Friday, 7 March 2008

On the Bus with Brighton College

Last Thursday, and four hours spent with bright, buzzy, keen Lower Sixth Brighton College Creative Writers. Add a teacher who says 'There's a bus to Mileoak...' and V is off!

I sent in advance a suitable short story written a while back, not by me, set on a bus. A bus journey back though a life, revisiting relationships, with more than a little element of the surreal.

We didn't tell the students what was planned.

Initially, we plunged straight into a flash writing exercise, with words dropped in at random as they wrote... and as it always does, it produced some good work.

We talked about journeys being great structures for stories, for films. The Oddysey. Lord of the Rings ad inf.

Then we sprang the surprise, that we were off on the bus! And for the next hour and a half at least, the CW session was held on the top of the Number 1 to Mileoak.

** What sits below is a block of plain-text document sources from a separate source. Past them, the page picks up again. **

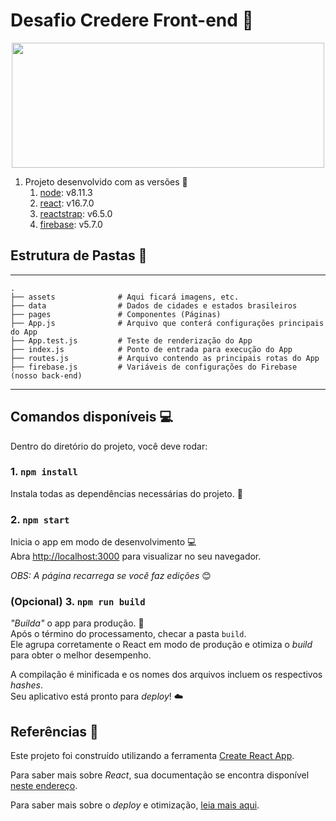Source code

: # Desafio Credere Front-end :car:

<p align="center"><img align="center" width="500" height="200" src="http://imagem.b2s-space.com/upimg/60505/0/252383e661.png"></p>

1. Projeto desenvolvido com as versões :nut_and_bolt: 
   1. [node](https://nodejs.org/en/): v8.11.3
   1. [react](https://reactjs.org/): v16.7.0
   1. [reactstrap](https://reactstrap.github.io/): v6.5.0
   1. [firebase](https://firebase.google.com/?hl=pt-br): v5.7.0
## Estrutura de Pastas :open_file_folder:

------
    .
    ├── assets              # Aqui ficará imagens, etc.
    ├── data                # Dados de cidades e estados brasileiros
    ├── pages               # Componentes (Páginas)
    ├── App.js              # Arquivo que conterá configurações principais do App
    ├── App.test.js         # Teste de renderização do App
    ├── index.js            # Ponto de entrada para execução do App
    ├── routes.js           # Arquivo contendo as principais rotas do App
    ├── firebase.js         # Variáveis de configurações do Firebase (nosso back-end)
------

## Comandos disponíveis :computer:

Dentro do diretório do projeto, você deve rodar:

### 1. `npm install`

Instala todas as dependências necessárias do projeto. :wrench:

### 2. `npm start`

Inicia o app em modo de desenvolvimento :computer: <br/>
Abra [http://localhost:3000](http://localhost:3000) para visualizar no seu navegador.

*OBS: A página recarrega se você faz edições* :blush:

### (Opcional) 3. `npm run build`

*"Builda"* o app para produção. :satellite:<br/>
Após o término do processamento, checar a pasta `build`.<br/>
Ele agrupa corretamente o React em modo de produção e otimiza o *build* para obter o melhor desempenho.

A compilação é minificada e os nomes dos arquivos incluem os respectivos *hashes*. <br/>
Seu aplicativo está pronto para *deploy*! :cloud:<br/>

## Referências :book:

Este projeto foi construído utilizando a ferramenta [Create React App](https://facebook.github.io/create-react-app/docs/getting-started).

Para saber mais sobre *React*, sua documentação se encontra disponível [neste endereço](https://reactjs.org/).

Para saber mais sobre o *deploy* e otimização, [leia mais aqui](https://facebook.github.io/create-react-app/docs/deployment).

We caught the bus outside the College. Each student was asked to sit apart from the rest... and to be observant, feeling the difference between images and sounds that jumped out at them, as opposed to the things that flashed past and didn't 'mean' something.

And we watched the passage of life outside and inside the bus.

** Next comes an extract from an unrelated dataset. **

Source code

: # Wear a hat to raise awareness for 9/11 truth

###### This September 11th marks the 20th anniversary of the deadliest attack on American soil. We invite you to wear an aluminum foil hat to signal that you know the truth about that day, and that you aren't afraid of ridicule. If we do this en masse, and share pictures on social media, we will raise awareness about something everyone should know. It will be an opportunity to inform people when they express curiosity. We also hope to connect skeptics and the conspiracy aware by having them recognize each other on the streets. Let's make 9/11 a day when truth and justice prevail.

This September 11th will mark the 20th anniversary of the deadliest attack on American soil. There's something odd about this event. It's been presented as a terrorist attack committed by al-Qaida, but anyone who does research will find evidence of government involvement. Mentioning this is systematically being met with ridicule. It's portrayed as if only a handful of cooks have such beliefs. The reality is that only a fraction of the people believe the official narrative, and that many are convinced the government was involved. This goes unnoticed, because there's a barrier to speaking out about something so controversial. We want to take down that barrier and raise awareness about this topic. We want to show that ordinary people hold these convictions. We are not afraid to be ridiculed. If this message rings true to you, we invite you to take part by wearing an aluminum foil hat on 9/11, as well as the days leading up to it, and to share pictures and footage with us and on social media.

To begin with, we were all 'aware' of the necessity to notice things. Trying to notice clever things, not mundane. But slowly, the soporific nature of public transport journeys took over, and the things we were seeing began to blur... but some jumped into focus. Lists were kept. Anything that seemed significant. A child glimpsed in a sandpit. A slipped tile on a roof. A frightened man on a mobile. A woman pushing a buggy over a road.

I was trying to illustrate that stories find the writer, not the other way round.

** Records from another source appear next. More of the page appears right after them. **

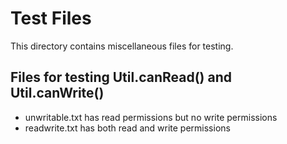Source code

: # Test Files

This directory contains miscellaneous files for testing.

## Files for testing Util.canRead() and Util.canWrite()

* unwritable.txt has read permissions but no write permissions
* readwrite.txt has both read and write permissions
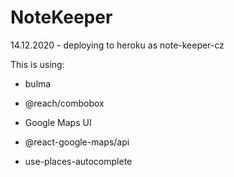 # NoteKeeper

14.12.2020 - deploying to heroku as note-keeper-cz

This is using:

- bulma
- @reach/combobox
- Google Maps UI

- @react-google-maps/api
- use-places-autocomplete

And the results were very good. For example: one student was so moved by a sequence of tiny events he saw outside a newsagent's. (I won't repeat them here... they are his...) that his voice shook when he described them to us later.

"When should I write this? I want to write it now..." and we were able to talk about not grabbing stories too fast, but the value of waiting and letting the mind do some of the work without us 'interfering' too much.

He'd find, on his list of seeming unconnected sights, that some held more significance than others. More potential links to the woman outside the shop...

They wrote sequences of 'characters' seen, lines of poetry linking sights to emotion. Shared their observations. Said they had changed the way they 'see' things. They were beginning to 'see' as writers. Fabulous!

Very buzzy. very exciting. A privilege to work with this group.

Reading back over, I haven't done the bus journey justice.


cherys said...

What a delicious post V.

We used to ride buses in CW classes at Middlesex - mainly to eavesdrop. i love your idea of letting the images come at you rather than seeking them - the resonant ones will emerge. Off to try it myself.


Vanessa G said...

Hi Susannah

A whole new use for the bus! I have to say it was a great experience. And I'd be interested to hear if images came 'at' you after a while, or whether you remained 'in charge'. It's often hard to drop being 'in charge', I find.


cherys said...

We focused on cadence of other people's language, to encourage students not to write all dialogue in a version of their own narrative voice. We didn't look at images at all. I've done image walks, but I love the idea of letting the images come to you rather than fussily seeking them out. And allowing the rhythm of the ride to bring the images forward. Something I'm very excited to try.

Can never relax when in charge. Being teech is creative but in a different way, I find.

Vanessa G said...

It was interesting... the event took on its own momentum, picked up speed and took my plans over.

So in terms of being 'in charge' as a teacher, I was not. And happy that it was so. I was guiding the process, sure. and keeping it on track. But we were really 'off piste' and creatively it was terrific.

By 'in charge' above, I meant more in the sense of being aware of the process and in charge of the thoughts, rather than being open and letting images hit you.

Being non-selective, I guess... but hyper-receptive. Does that make sense?